Guns N’ Roses are back in the consciousness of the musical world. As (most of) the original line-up has reformed for a tour, including headlining the iconic Glastonbury Festival, it gives a new generation a chance to rock out to the former “Most Dangerous Band in the World”. At Glastonbury and other venues in their stadium tour, fans got to hear some huge hits from the double Use Your Illusion albums, including November Rain and (the brilliant) Estranged, as well as the odd track from GN’R Lies, including Patience. But the heart of the band’s work will always be Appetite for Destruction. 

That is not to say that Guns N’ Roses is a one-album band – far from it – but it just so happens that their explosive debut is one of the greatest rock albums in history, and one that deserves veneration 36 years after its release. Appetite is a remarkable album, one of the very few that feels both unique and universal. There is not one bad track on it, and even the less obvious hits will grow on the listener over time. Like the best albums in history, there is a natural progression through the concept, instantly grabbing your attention with the first bars of Welcome to the Jungle, then leading the listener all the way through to final call, Rocket Queen. 

Artwork remains one of the most iconic

Before discussing the music, let’s first have a word on the artwork. The original album cover was too shocking for release (although it did make its way into the sleeve), and rightly so. Axl Rose then worked with an art student, the late Billy White, to create the iconic cross. Rose already had the idea for the band as skulled figures. That itself is not completely original, and Rose might thank KISS (trivia: KISS’s Paul Stanley was considered to produce the album) for the inspiration. Overall, though, the skull designs are clearly inspired by the iconography of the Day of the Dead (el Día de los Muertos) Festival. We see those designs today in movies, artworks, and games based on el Día de los Muertos, but none have become as iconic as the cover for Appetite for Destruction. 

As for the production, it was chaotic, as you might imagine. The band was known for bad behavior – that’s a matter of public record – but there were artistic deliberations too. Several producers were considered, hired, and fired before settling on Mike Clink. The band had also created several tracks disparately, and they had to decide which to put on. November Rain, for example, had already been composed, but we would not get to hear it until the release of Use Your Illusion I (1991). Sweet Child O’ Mine was considered the album’s ballad.

With the 12 tracks that made the final cut, they clock in at 53 minutes and 41 seconds. Rocket Queen and Paradise City were the only tracks to exceed six minutes, and several of the tracks came in at under three and a half minutes. Rose would later be accused of self-indulgence with long ballad tracks of eight or nine minutes, but none of that was on show here. 

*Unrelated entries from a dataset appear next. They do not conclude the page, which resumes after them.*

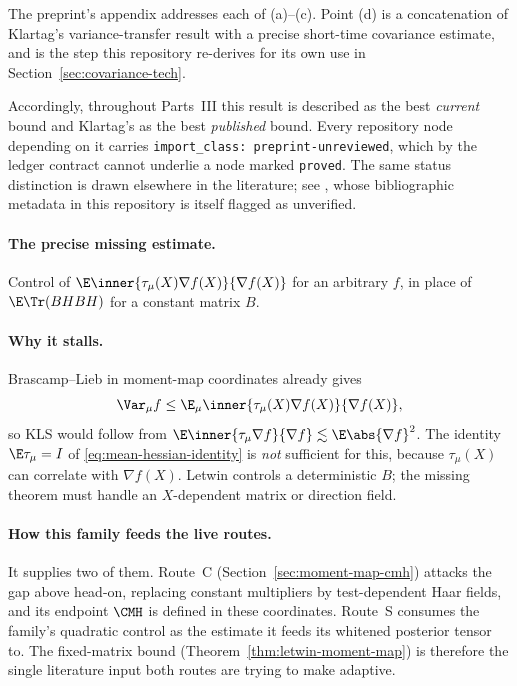 \documentclass[../../main.tex]{subfiles}
\begin{document}
The preprint's appendix addresses each of (a)--(c). Point (d) is a concatenation of Klartag's
variance-transfer result with a precise short-time covariance estimate, and is the step this
repository re-derives for its own use in Section~\ref{sec:covariance-tech}.

Accordingly, throughout Parts~III this result is described as the best \emph{current} bound and
Klartag's as the best \emph{published} bound. Every repository node depending on it carries
\texttt{import\_class: preprint-unreviewed}, which by the ledger contract cannot underlie a node
marked \texttt{proved}. The same status distinction is drawn elsewhere in the literature; see
\cite{Zhang2026HitAndRun}, whose bibliographic metadata in this repository is itself flagged as
unverified.

\paragraph{The precise missing estimate.}
Control of $\E\inner{\tau_\mu(X)\nabla f(X)}{\nabla f(X)}$ for an arbitrary $f$, in place of
$\E\Tr(BHBH)$ for a constant matrix $B$.

\paragraph{Why it stalls.}
Brascamp--Lieb in moment-map coordinates already gives
\begin{equation}
  \Var_\mu f\le\E_\mu\inner{\tau_\mu(X)\nabla f(X)}{\nabla f(X)},
  \label{eq:mm-brascamp-lieb}
\end{equation}
so KLS would follow from $\E\inner{\tau_\mu\nabla f}{\nabla f}\lesssim\E\abs{\nabla f}^2$. The
identity $\E\tau_\mu=I$ of \eqref{eq:mean-hessian-identity} is \emph{not} sufficient for this,
because $\tau_\mu(X)$ can correlate with $\nabla f(X)$. Letwin controls a deterministic $B$; the
missing theorem must handle an $X$-dependent matrix or direction field.

\paragraph{How this family feeds the live routes.}
It supplies two of them. Route~C (Section~\ref{sec:moment-map-cmh}) attacks the gap above
head-on, replacing constant multipliers by test-dependent Haar fields, and its endpoint
$\CMH$ is defined in these coordinates. Route~S consumes the family's quadratic control as the
estimate it feeds its whitened posterior tensor to. The fixed-matrix bound
(Theorem~\ref{thm:letwin-moment-map}) is therefore the single literature input both routes are
trying to make adaptive.
\end{document}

Welcome to the Jungle grabs the listener 

Welcome to the Jungle (the opener) is one of the most head-turning track ones in modern music. It is based on Rose’s memories of New York, having moved to the Big Apple as a wide-eyed boy from Indiana. Once the punch has been landed by Welcome to the Jungle, the album moves effortlessly on to It’s So Easy, a track were the listener gets almost flummoxed over Axl’s vocal range. It feels like a different vocalist until we reach the chorus. Nightrain – an ode to a cheap fortified wine that sustained the band members – comes next, and it’s a delight, particularly notable for Steven Adler’s drums and cowbell. 

Out Ta Get Me is arguably the most forgettable song on Side 1 of the album (Side G; Side 2 was labeled R). It deals with Axl’s run-ins with the law, and it is arguably the angriest song on the album. Next up is the hugely underrated Mr Brownstone, which we guess doesn’t get much radio play due it subject matter, heroin. Paradise City is, of course, one of the band’s most recognizable tunes, and it perfectly illustrates Guns N’ Roses’ ability to switch from melodic soft rock to metal in an instant. 

Once we begin on Side 2 (R), there might be an accusation that some of the tracks get a bit “samey”, although My Michelle and Think About You are both highly enjoyable. Sweet Child O’ Mine needs little introduction, of course. You’re Crazy is certainly the hardest song on the album, and Anything Goes is perhaps the most underrated. 

The album finishes with Rocket Queen, a deliberate choice for the last track. Adler’s drums are perfect here again, and the track has a similar two-in-one structure to Paradise City. The balladesque ending might cloy with hard rock fans who don’t like Axl’s softer side, but it fits perfectly as an epitaph for the Tour de Force album. 

Words, of course, can’t do justice to the album. Moreover, what can we say that hasn’t already been said? But let us stress the point that nobody wanted to touch this album. It struggled in sales but grew organically as even those music critics who didn’t want to touch G N’ R due to the band’s controversies had to admit it was a masterpiece. It soon became one of the biggest selling debuts of all time. Like Back in Black and Masters of Puppets, it doesn’t feel like a 1980s album. It is timeless.